Shadow

Asia Argento / Philippe Pellaud / Pascal Greco

La rencontre entre les Suisses Pascal Greco – cinéaste mélomane – et Philippe Pellaud, musicien cinéphile alias Kid Chocolat, était écrite. Ensemble, ils viennent de réaliser Shadow, moyen métrage obsédant et oppressant, servi par une musique au diapason. Une œuvre qu’ils présenteront au LU en interprétant en live la bande originale et en comptant sur la présence sur scène d’une actrice, la très charismatique Asia Argento.

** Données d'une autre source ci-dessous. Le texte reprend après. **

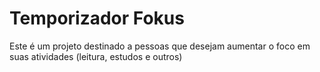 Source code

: # Temporizador Fokus
Este é  um projeto destinado a pessoas que desejam aumentar o foco em suas atividades (leitura, estudos e outros)

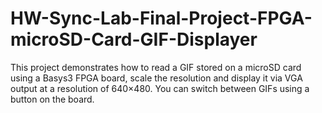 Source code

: # HW-Sync-Lab-Final-Project-FPGA-microSD-Card-GIF-Displayer
This project demonstrates how to read a GIF stored on a microSD card using a Basys3 FPGA board, scale the resolution and display it via VGA output at a resolution of 640×480. You can switch between GIFs using a button on the board.
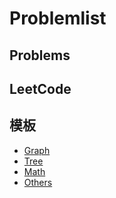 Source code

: # Problemlist

## Problems

## LeetCode

## 模板

- [Graph](%/Graph.md)
- [Tree](%/Tree.md)
- [Math](%/Math.md)
- [Others](%/Others.md) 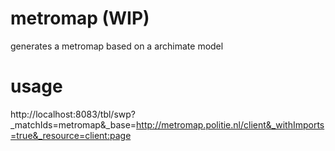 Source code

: # metromap (WIP)

generates a metromap based on a archimate model

# usage
http://localhost:8083/tbl/swp?_matchIds=metromap&_base=http://metromap.politie.nl/client&_withImports=true&_resource=client:page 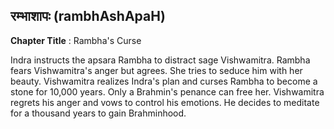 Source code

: ## रम्भाशापः (rambhAshApaH)
**Chapter Title** : Rambha's Curse

Indra instructs the apsara Rambha to distract sage Vishwamitra. Rambha fears Vishwamitra's anger but agrees. She tries to seduce him with her beauty. Vishwamitra realizes Indra's plan and curses Rambha to become a stone for 10,000 years. Only a Brahmin's penance can free her. Vishwamitra regrets his anger and vows to control his emotions. He decides to meditate for a thousand years to gain Brahminhood. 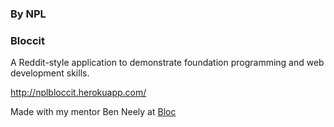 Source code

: ### By NPL
### Bloccit

A Reddit-style application to demonstrate foundation programming and web development skills.

http://nplbloccit.herokuapp.com/

Made with my mentor Ben Neely at [Bloc](http://bloc.io) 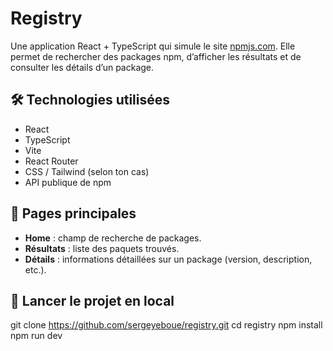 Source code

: # Registry

Une application React + TypeScript qui simule le site [npmjs.com](https://www.npmjs.com/). Elle permet de rechercher des packages npm, d’afficher les résultats et de consulter les détails d’un package.

## 🛠️ Technologies utilisées

- React
- TypeScript
- Vite
- React Router
- CSS / Tailwind (selon ton cas)
- API publique de npm

## 📁 Pages principales

- **Home** : champ de recherche de packages.
- **Résultats** : liste des paquets trouvés.
- **Détails** : informations détaillées sur un package (version, description, etc.).

## 🚀 Lancer le projet en local

git clone https://github.com/sergeyeboue/registry.git
cd registry
npm install
npm run dev
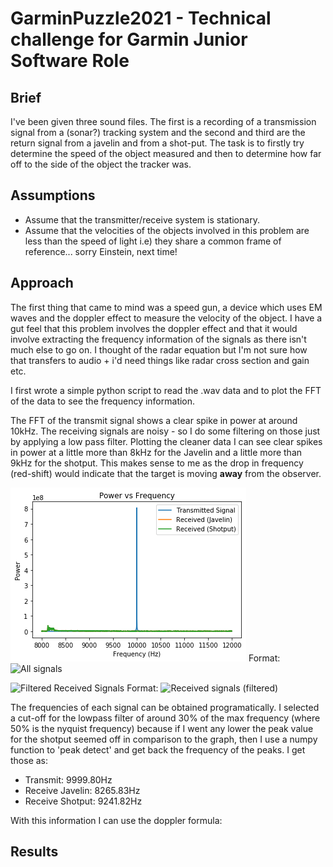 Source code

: # GarminPuzzle2021 - Technical challenge for Garmin Junior Software Role

## Brief
I've been given three sound files. The first is a recording of a transmission signal from a (sonar?) tracking system and the second and third are the return signal from a javelin and from a shot-put. The task is to firstly try determine the speed of the object measured and then to determine how far off to the side of the object the tracker was.

## Assumptions

- Assume that the transmitter/receive system is stationary.
- Assume that the velocities of the objects involved in this problem are less than the speed of light i.e) they share a common frame of reference... sorry Einstein, next time! 

## Approach

The first thing that came to mind was a speed gun, a device which uses EM waves and the doppler effect to measure the velocity of the object. I have a gut feel that this problem involves the doppler effect and that it would involve extracting the frequency information of the signals as there isn't much else to go on. I thought of the radar equation but I'm not sure how that transfers to audio + i'd need things like radar cross section and gain etc.

I first wrote a simple python script to read the .wav data and to plot the FFT of the data to see the frequency information. 

The FFT of the transmit signal shows a clear spike in power at around 10kHz. The receiving signals are noisy - so I do some filtering on those just by applying a low pass filter. Plotting the cleaner data I can see clear spikes in power at a little more than 8kHz for the Javelin and a little more than 9kHz for the shotput. This makes sense to me as the drop in frequency (red-shift) would indicate that the target is moving **away** from the observer.

![All Signals](/images/All_unfiltered.png)
Format: ![All signals](url)

![Filtered Received Signals](/images/Received.png)
Format: ![Received signals (filtered)](url) 

The frequencies of each signal can be obtained programatically. I selected a cut-off for the lowpass filter of around 30% of the max frequency (where 50% is the nyquist frequency) because if I went any lower the peak value for the shotput seemed off in comparison to the graph, then I use a numpy function to 'peak detect' and get back the frequency of the peaks. I get those as:

- Transmit: 9999.80Hz
- Receive Javelin: 8265.83Hz
- Receive Shotput: 9241.82Hz 

With this information I can use the doppler formula:



## Results   

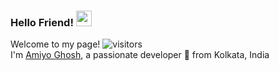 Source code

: ### Hello Friend! <img src="https://media.giphy.com/media/hvRJCLFzcasrR4ia7z/giphy.gif" width="25px">
Welcome to my page! ![visitors](https://visitor-badge.laobi.icu/badge?page_id=amiyoghoshstar) <br/>
I'm [Amiyo Ghosh](https://amiyoghoshstart.space), a passionate developer 😤 from Kolkata, India

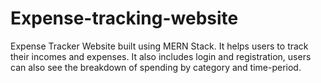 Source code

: # Expense-tracking-website
Expense Tracker Website built using MERN Stack. It helps users to track their incomes and expenses. It also includes login and registration, users can also see the breakdown of spending by category and time-period.
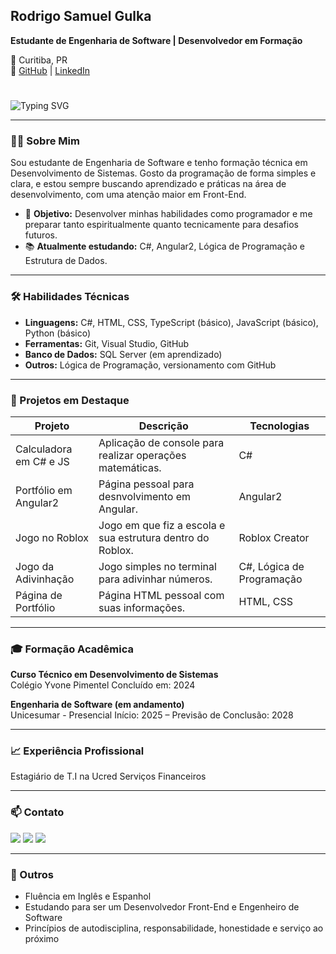 ## Rodrigo Samuel Gulka

**Estudante de Engenharia de Software | Desenvolvedor em Formação**

📍 Curitiba, PR  
🔗 [GitHub](https://github.com/rodrigogulka) | [LinkedIn](https://linkedin.com/in/rodrigo-samuel-gulka-544032313)
#
![Typing SVG](https://readme-typing-svg.herokuapp.com?font=Fira+Code&size=24&duration=3000&pause=1000&color=00FF00&center=true&vCenter=true&width=500&lines=Olá,+Seja+Bem-Vindo+ao+meu+perfil!;Transformo+minhas+ideias+em+código!)

---

### 👨‍💻 Sobre Mim

Sou estudante de Engenharia de Software e tenho formação técnica em Desenvolvimento de Sistemas. Gosto da programação de forma simples e clara, e estou sempre buscando aprendizado e práticas na área de desenvolvimento, com uma atenção maior em Front-End.

- 🎯 **Objetivo:** Desenvolver minhas habilidades como programador e me preparar tanto espiritualmente quanto tecnicamente para desafios futuros.
- 📚 **Atualmente estudando:** C#, Angular2, Lógica de Programação e Estrutura de Dados.

---

### 🛠️ Habilidades Técnicas

- **Linguagens:** C#, HTML, CSS, TypeScript (básico), JavaScript (básico), Python (básico)
- **Ferramentas:** Git, Visual Studio, GitHub
- **Banco de Dados:** SQL Server (em aprendizado)
- **Outros:** Lógica de Programação, versionamento com GitHub

---

### 📂 Projetos em Destaque

| Projeto | Descrição | Tecnologias |
|--------|-----------|-------------|
| Calculadora em C# e JS | Aplicação de console para realizar operações matemáticas. | C# |
| Portfólio em Angular2 | Página pessoal para desnvolvimento em Angular. | Angular2 |
| Jogo no Roblox | Jogo em que fiz a escola e sua estrutura dentro do Roblox. | Roblox Creator |
| Jogo da Adivinhação | Jogo simples no terminal para adivinhar números. | C#, Lógica de Programação |
| Página de Portfólio | Página HTML pessoal com suas informações. | HTML, CSS |

---

### 🎓 Formação Acadêmica

**Curso Técnico em Desenvolvimento de Sistemas**  
Colégio Yvone Pimentel 
Concluído em: 2024

**Engenharia de Software (em andamento)**  
Unicesumar - Presencial 
Início: 2025 – Previsão de Conclusão: 2028

---

### 📈 Experiência Profissional

Estagiário de T.I na Ucred Serviços Financeiros

---

### 📫 Contato
<div>
   <a href="https://instagram.com/rsgulka" target="_blank"><img src="https://img.shields.io/badge/-Instagram-%23E4405F?style=for-the-badge&logo=instagram&logoColor=white" target="_blank"></a>
    <a href="https://www.linkedin.com/in/rodrigo-samuel-gulka-544032313" target="_blank"><img src="https://img.shields.io/badge/-LinkedIn-%230077B5?style=for-the-badge&logo=linkedin&logoColor=white" target="_blank"></a> 
    <a href = "mailto:gulkarodrigo@gmail.com"><img src="https://img.shields.io/badge/-Gmail-%23333?style=for-the-badge&logo=gmail&logoColor=white" target="_blank"></a>
</div>

---

### 🙏 Outros

- Fluência em Inglês e Espanhol
- Estudando para ser um Desenvolvedor Front-End e Engenheiro de Software
- Princípios de autodisciplina, responsabilidade, honestidade e serviço ao próximo

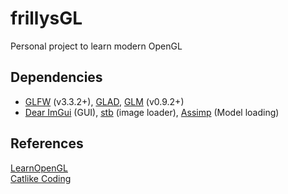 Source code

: # frillysGL
Personal project to learn modern OpenGL

## Dependencies

- [GLFW](https://www.glfw.org/) (v3.3.2+), [GLAD](https://glad.dav1d.de/), [GLM](https://glm.g-truc.net/0.9.2/api/index.html) (v0.9.2+)
- [Dear ImGui](https://github.com/ocornut/imgui) (GUI), [stb](https://github.com/nothings/stb) (image loader), [Assimp](https://github.com/assimp/assimp) (Model loading)

## References
[LearnOpenGL](https://learnopengl.com/Introduction) <br>
[Catlike Coding](https://catlikecoding.com/)
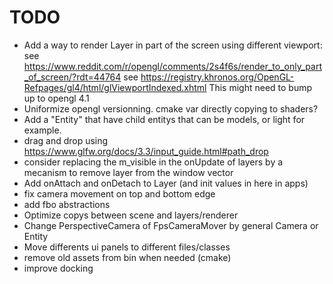 # TODO
- Add a way to render Layer in part of the screen using different viewport:
see https://www.reddit.com/r/opengl/comments/2s4f6s/render_to_only_part_of_screen/?rdt=44764
see https://registry.khronos.org/OpenGL-Refpages/gl4/html/glViewportIndexed.xhtml
This might need to bump up to opengl 4.1
- Uniformize opengl versionning. cmake var directly copying to shaders?
- Add a "Entity" that have child entitys that can be models, or light for example.
- drag and drop using https://www.glfw.org/docs/3.3/input_guide.html#path_drop
- consider replacing the m_visible in the onUpdate of layers by a mecanism to remove layer from the window vector
- Add onAttach and onDetach to Layer (and init values in here in apps)
- fix camera movement on top and bottom edge
- add fbo abstractions
- Optimize copys between scene and layers/renderer
- Change PerspectiveCamera of FpsCameraMover by general Camera or Entity
- Move differents ui panels to different files/classes
- remove old assets from bin when needed (cmake)
- improve docking
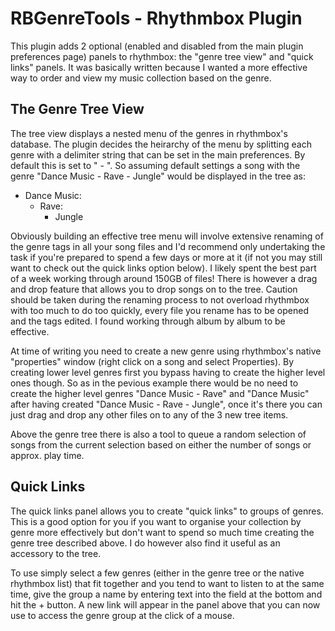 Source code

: RBGenreTools - Rhythmbox Plugin
===============================

This plugin adds 2 optional (enabled and disabled from the main plugin preferences page) panels to rhythmbox: the "genre tree view" and "quick links" panels. It was basically written because I wanted a more effective way to order and view my music collection based on the genre.

The Genre Tree View
-------------------
The tree view displays a nested menu of the genres in rhythmbox's database. The plugin decides the heirarchy of the menu by splitting each genre with a delimiter string that can be set in the main preferences. By default this is set to " - ". So assuming default settings a song with the genre "Dance Music - Rave - Jungle" would be displayed in the tree as:

- Dance Music:
  - Rave:
      - Jungle

Obviously building an effective tree menu will involve extensive renaming of the genre tags in all your song files and I'd recommend only undertaking the task if you're prepared to spend a few days or more at it (if not you may still want to check out the quick links option below). I likely spent the best part of a week working through around 150GB of files! There is however a drag and drop feature that allows you to drop songs on to the tree. Caution should be taken during the renaming process to not overload rhythmbox with too much to do too quickly, every file you rename has to be opened and the tags edited. I found working through album by album to be effective. 

At time of writing you need to create a new genre using rhythmbox's native "properties" window (right click on a song and select Properties). By creating lower level genres first you bypass having to create the higher level ones though. So as in the pevious example there would be no need to create the higher level genres "Dance Music - Rave" and "Dance Music" after having created "Dance Music - Rave - Jungle", once it's there you can just drag and drop any other files on to any of the 3 new tree items.

Above the genre tree there is also a tool to queue a random selection of songs from the current selection based on either the number of songs or approx. play time.

Quick Links
-----------
The quick links panel allows you to create "quick links" to groups of genres. This is a good option for you if you want to organise your collection by genre more effectively but don't want to spend so much time creating the genre tree described above. I do however also find it useful as an accessory to the tree. 

To use simply select a few genres (either in the genre tree or the native rhythmbox list) that fit together and you tend to want to listen to at the same time, give the group a name by entering text into the field at the bottom and hit the + button. A new link will appear in the panel above that you can now use to access the genre group at the click of a mouse.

Comment vous êtes-vous rencontrés ?

Pascal : En 2007, lorsque je pré-montais mon film Super8, j’ai entendu Zombiparti! de Kid Chocolat à la radio. J’ai immédiatement trouvé que ça pouvait coller sur mes images. J’ai une grande affinité pour la musique et les images qui se mélangent, sans doute parce que j’ai été très impressionné par Koyaanisqatsi de Godfrey Reggio avec la bande originale de Philip Glass.

Philippe : Pascal m’a donc demandé de composer la musique de Super-8. Puis, un jour, j’ai eu l’idée d’un petit scénario. J’ai parlé à Pascal de ma volonté de travailler avec lui sur ce projet.

Quel a été le point de départ de Shadow : la bande originale, le scénario ?

Philippe : J’avais l’idée du film et pas mal d’images en tête. J’avais déjà composé plusieurs titres également. Quand je suis allé voir Pascal, je lui ai dit : “Tiens, voici le morceau qui illustrerait la première scène : j’ai envie ce que soit comme une poursuite”. Quand on a commencé à tourner, la plupart des musiques étaient finies. On a même tourné des scènes avec Asia Argento en passant la musique sur le plateau pour qu’elle s’en inspire.

Pensez-vous que la présence d’une personnalité comme Asia Argento puisse faire de l’ombre à une partie de votre travail ?

Pascal : Certainement pas ! Pour nous, c’est surtout une jolie histoire. Philippe la connaissait, moi pas… J’avais une réelle appréhension car elle a travaillé avec de grands réalisateurs, comme Gus Van Sant.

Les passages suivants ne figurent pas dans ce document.